* What to produce:
Where a line of the material contains the string "kadraknb", copy that line.

* Data for review:
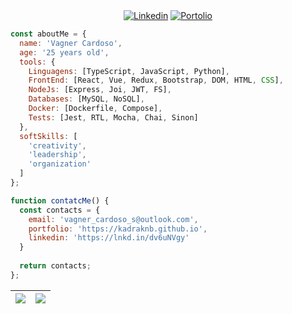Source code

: <div align="center">
  <a href="https://www.linkedin.com/in/vagner-cardos-santos/" target="_blank" rel="external"><img src="https://img.shields.io/badge/LinkedIn-0077B5?style=for-the-badge&logo=linkedin&logoColor=white" alt="Linkedin"></a>
  <a href="https://kadraknb.github.io" target="_blank"><img src="https://img.shields.io/badge/Portfolio-%23000000.svg?style=for-the-badge&logo=firefox&logoColor=#FF7139" alt="Portolio"></a> 
</div>

```JavaScript
const aboutMe = {
  name: 'Vagner Cardoso',
  age: '25 years old',
  tools: {
    Linguagens: [TypeScript, JavaScript, Python],
    FrontEnd: [React, Vue, Redux, Bootstrap, DOM, HTML, CSS],
    NodeJs: [Express, Joi, JWT, FS],
    Databases: [MySQL, NoSQL],
    Docker: [Dockerfile, Compose],
    Tests: [Jest, RTL, Mocha, Chai, Sinon]
  },
  softSkills: [
    'creativity',
    'leadership',
    'organization'
  ]
};

function contatcMe() {
  const contacts = {
    email: 'vagner_cardoso_s@outlook.com',
    portfolio: 'https://kadraknb.github.io',
    linkedin: 'https://lnkd.in/dv6uNVgy'
  }
  
  return contacts;
};
```

| ![](http://github-profile-summary-cards.vercel.app/api/cards/profile-details?username=kadraknb&theme=github_dark) | ![](http://github-profile-summary-cards.vercel.app/api/cards/stats?username=kadraknb&theme=github_dark) |
| :-: | :-: |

* Response to the exercise:
  <a href="https://kadraknb.github.io" target="_blank"><img src="https://img.shields.io/badge/Portfolio-%23000000.svg?style=for-the-badge&logo=firefox&logoColor=#FF7139" alt="Portolio"></a> 
    portfolio: 'https://kadraknb.github.io',
| ![](http://github-profile-summary-cards.vercel.app/api/cards/profile-details?username=kadraknb&theme=github_dark) | ![](http://github-profile-summary-cards.vercel.app/api/cards/stats?username=kadraknb&theme=github_dark) |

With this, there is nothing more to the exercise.